BEGIN

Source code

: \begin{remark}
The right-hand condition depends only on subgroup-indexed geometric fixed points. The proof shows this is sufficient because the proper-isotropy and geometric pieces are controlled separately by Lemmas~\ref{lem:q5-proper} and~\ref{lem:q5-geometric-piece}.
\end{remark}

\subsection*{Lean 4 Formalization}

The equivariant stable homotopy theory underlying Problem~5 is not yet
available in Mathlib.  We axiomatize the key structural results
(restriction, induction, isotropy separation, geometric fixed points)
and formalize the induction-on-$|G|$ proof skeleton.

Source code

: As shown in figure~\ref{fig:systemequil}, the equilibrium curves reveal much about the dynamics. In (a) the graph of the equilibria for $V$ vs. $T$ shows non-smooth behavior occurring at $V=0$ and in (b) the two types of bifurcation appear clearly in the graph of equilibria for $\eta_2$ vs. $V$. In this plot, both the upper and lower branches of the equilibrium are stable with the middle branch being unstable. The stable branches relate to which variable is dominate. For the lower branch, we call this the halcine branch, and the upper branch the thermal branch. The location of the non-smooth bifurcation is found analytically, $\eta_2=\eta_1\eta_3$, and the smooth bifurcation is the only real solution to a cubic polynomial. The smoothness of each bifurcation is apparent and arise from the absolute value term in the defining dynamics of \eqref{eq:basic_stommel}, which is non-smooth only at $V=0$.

END

TASK TO CARRY OUT:
Check each line in the records above for the word "induction". Return those that have it.

WORKED SOLUTION:
(restriction, induction, isotropy separation, geometric fixed points)
and formalize the induction-on-$|G|$ proof skeleton.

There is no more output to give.